### REQUIREMENT
Gather each line in the entries that includes the string "Conclusion".

Rendered images with source text:
....
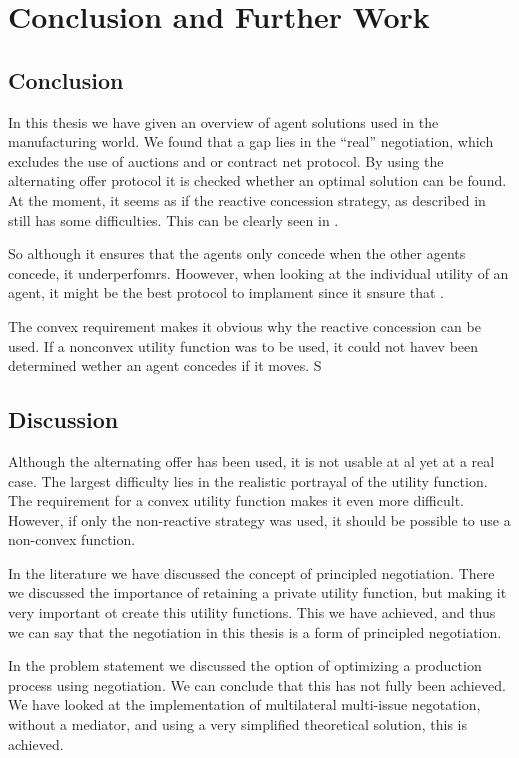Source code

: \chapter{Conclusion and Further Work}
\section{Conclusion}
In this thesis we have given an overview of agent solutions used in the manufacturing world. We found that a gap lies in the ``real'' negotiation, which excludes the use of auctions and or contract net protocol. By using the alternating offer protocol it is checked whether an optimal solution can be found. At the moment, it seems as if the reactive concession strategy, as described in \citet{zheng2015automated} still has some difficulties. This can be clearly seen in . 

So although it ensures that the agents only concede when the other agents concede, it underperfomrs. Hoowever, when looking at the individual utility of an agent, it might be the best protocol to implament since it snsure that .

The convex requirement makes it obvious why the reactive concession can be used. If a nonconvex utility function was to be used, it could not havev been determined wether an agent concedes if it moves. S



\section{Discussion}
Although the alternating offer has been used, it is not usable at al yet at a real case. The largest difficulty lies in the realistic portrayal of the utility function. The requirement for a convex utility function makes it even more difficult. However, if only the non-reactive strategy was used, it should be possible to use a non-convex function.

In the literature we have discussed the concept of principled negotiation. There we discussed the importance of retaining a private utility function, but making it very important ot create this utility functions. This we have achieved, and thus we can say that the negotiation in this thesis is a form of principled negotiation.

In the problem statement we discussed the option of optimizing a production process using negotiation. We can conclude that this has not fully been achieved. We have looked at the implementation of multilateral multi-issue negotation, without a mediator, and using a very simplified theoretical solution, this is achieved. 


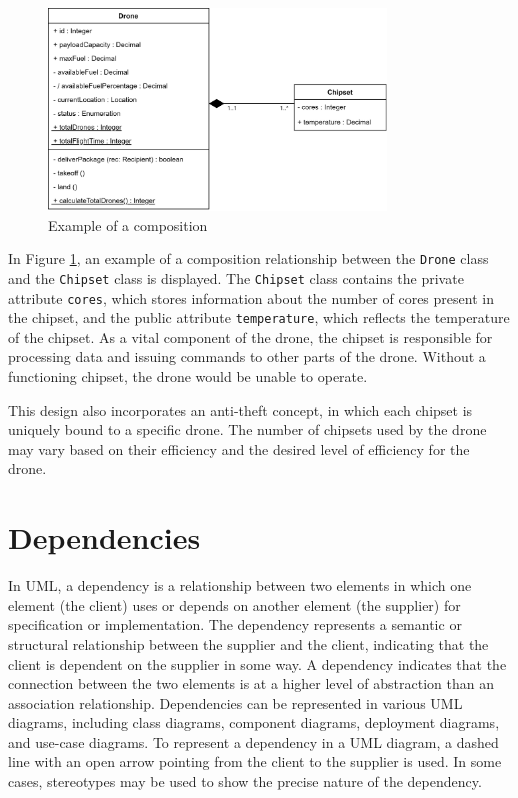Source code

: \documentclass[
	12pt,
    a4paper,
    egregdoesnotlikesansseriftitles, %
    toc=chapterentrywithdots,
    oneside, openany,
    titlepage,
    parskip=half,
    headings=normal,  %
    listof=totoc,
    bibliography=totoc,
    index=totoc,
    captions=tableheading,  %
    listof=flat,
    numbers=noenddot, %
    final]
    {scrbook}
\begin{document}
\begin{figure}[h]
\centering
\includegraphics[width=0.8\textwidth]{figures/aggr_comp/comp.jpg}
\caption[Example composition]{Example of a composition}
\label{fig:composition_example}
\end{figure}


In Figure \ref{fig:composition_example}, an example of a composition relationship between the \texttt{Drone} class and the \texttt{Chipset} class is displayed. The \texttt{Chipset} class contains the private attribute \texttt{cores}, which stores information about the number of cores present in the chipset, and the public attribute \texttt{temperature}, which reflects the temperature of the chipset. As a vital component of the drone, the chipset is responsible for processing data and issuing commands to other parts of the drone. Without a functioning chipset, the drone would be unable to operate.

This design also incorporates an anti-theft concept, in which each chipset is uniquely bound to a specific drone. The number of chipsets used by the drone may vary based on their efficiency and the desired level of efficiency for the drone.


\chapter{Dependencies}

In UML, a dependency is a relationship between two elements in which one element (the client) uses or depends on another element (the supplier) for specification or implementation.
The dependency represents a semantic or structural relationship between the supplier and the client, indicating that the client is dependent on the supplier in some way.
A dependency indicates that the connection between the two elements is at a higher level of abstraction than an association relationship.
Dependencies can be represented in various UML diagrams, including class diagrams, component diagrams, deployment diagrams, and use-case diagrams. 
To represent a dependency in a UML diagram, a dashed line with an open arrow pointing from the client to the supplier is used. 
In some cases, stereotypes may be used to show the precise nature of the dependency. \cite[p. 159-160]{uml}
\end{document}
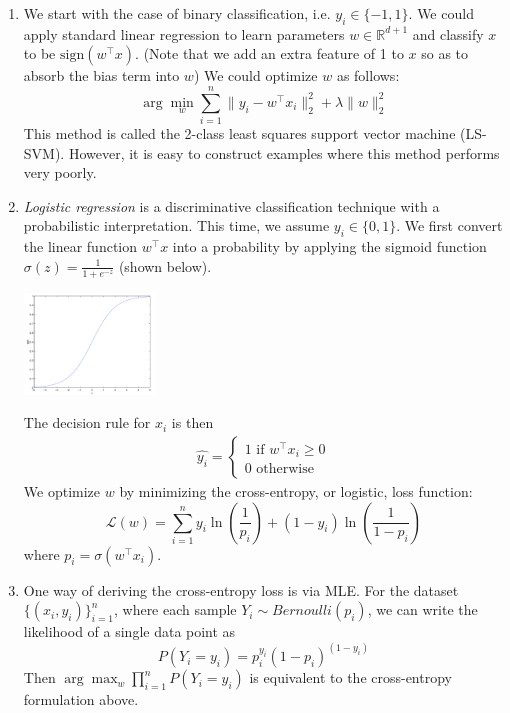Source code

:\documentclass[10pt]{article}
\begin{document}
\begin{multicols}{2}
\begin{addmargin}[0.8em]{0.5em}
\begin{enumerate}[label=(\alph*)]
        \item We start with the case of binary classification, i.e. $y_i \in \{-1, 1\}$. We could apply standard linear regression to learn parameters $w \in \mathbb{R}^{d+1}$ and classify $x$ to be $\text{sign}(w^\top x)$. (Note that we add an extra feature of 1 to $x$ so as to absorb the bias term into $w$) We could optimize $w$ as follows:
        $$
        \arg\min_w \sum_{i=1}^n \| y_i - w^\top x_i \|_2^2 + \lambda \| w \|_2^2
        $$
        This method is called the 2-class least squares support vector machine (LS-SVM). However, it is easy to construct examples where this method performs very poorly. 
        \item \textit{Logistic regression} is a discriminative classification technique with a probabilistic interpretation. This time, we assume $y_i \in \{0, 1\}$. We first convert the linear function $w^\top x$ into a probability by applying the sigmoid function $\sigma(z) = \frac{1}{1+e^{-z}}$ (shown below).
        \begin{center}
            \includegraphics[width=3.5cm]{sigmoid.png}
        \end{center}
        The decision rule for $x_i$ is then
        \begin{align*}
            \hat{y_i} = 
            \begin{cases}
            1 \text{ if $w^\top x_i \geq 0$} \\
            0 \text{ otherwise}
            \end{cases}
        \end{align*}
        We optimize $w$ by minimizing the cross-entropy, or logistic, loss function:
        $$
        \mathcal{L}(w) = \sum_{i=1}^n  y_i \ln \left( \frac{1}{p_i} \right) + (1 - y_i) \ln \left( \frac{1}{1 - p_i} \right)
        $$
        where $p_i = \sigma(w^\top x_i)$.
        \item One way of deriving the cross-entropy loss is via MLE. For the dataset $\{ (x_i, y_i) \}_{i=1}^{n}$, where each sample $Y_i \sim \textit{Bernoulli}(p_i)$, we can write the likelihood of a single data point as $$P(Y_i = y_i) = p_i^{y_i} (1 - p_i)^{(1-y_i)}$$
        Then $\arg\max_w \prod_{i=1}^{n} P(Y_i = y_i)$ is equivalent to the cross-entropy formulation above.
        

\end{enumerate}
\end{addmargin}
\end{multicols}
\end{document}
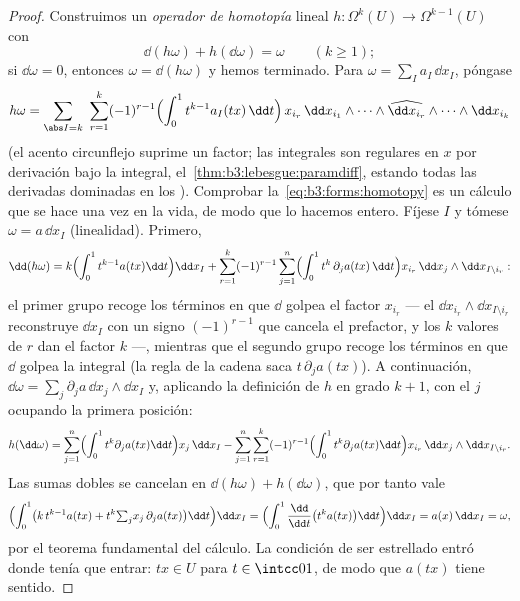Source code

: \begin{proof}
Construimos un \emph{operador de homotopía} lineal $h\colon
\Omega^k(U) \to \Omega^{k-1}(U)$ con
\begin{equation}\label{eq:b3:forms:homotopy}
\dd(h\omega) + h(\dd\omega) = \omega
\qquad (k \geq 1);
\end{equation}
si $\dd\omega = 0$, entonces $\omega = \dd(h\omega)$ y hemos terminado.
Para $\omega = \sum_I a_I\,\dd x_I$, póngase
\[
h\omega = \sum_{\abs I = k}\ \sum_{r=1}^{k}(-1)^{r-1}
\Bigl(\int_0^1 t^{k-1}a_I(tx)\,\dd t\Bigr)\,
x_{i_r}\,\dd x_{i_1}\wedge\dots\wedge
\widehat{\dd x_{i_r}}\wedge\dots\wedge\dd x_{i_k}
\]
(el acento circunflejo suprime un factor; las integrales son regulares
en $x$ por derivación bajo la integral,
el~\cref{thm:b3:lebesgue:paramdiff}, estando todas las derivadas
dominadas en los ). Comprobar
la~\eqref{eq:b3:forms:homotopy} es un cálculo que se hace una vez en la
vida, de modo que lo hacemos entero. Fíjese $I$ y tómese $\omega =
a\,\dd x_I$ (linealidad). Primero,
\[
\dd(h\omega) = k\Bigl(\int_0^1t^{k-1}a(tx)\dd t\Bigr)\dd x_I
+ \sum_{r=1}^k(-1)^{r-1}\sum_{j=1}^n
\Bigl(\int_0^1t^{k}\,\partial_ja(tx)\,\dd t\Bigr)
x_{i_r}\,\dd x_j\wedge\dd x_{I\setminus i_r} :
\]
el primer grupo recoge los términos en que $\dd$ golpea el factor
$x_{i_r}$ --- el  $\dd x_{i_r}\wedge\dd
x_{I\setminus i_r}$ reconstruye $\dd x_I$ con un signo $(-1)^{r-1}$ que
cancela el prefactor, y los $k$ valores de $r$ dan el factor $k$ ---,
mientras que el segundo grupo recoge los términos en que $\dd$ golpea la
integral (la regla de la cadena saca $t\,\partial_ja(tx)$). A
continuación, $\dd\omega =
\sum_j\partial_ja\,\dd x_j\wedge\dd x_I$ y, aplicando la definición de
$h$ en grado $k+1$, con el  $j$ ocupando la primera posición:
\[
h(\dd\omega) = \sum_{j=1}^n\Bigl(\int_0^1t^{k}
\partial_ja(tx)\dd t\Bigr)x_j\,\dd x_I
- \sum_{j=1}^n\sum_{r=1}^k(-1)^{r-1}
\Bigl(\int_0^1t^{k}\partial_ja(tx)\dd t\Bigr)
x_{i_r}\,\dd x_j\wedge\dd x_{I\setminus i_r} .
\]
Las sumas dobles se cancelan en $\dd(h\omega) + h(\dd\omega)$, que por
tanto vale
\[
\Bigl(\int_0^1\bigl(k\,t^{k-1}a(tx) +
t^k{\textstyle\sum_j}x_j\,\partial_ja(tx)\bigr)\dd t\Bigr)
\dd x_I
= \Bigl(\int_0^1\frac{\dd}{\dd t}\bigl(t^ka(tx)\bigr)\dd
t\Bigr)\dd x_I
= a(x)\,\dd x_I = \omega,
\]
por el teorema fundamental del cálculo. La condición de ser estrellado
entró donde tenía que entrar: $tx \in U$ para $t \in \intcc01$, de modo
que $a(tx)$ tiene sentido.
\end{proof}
....
### FINAL ANSWER
: \chapter{Conclusion and Further Work}
\section{Conclusion}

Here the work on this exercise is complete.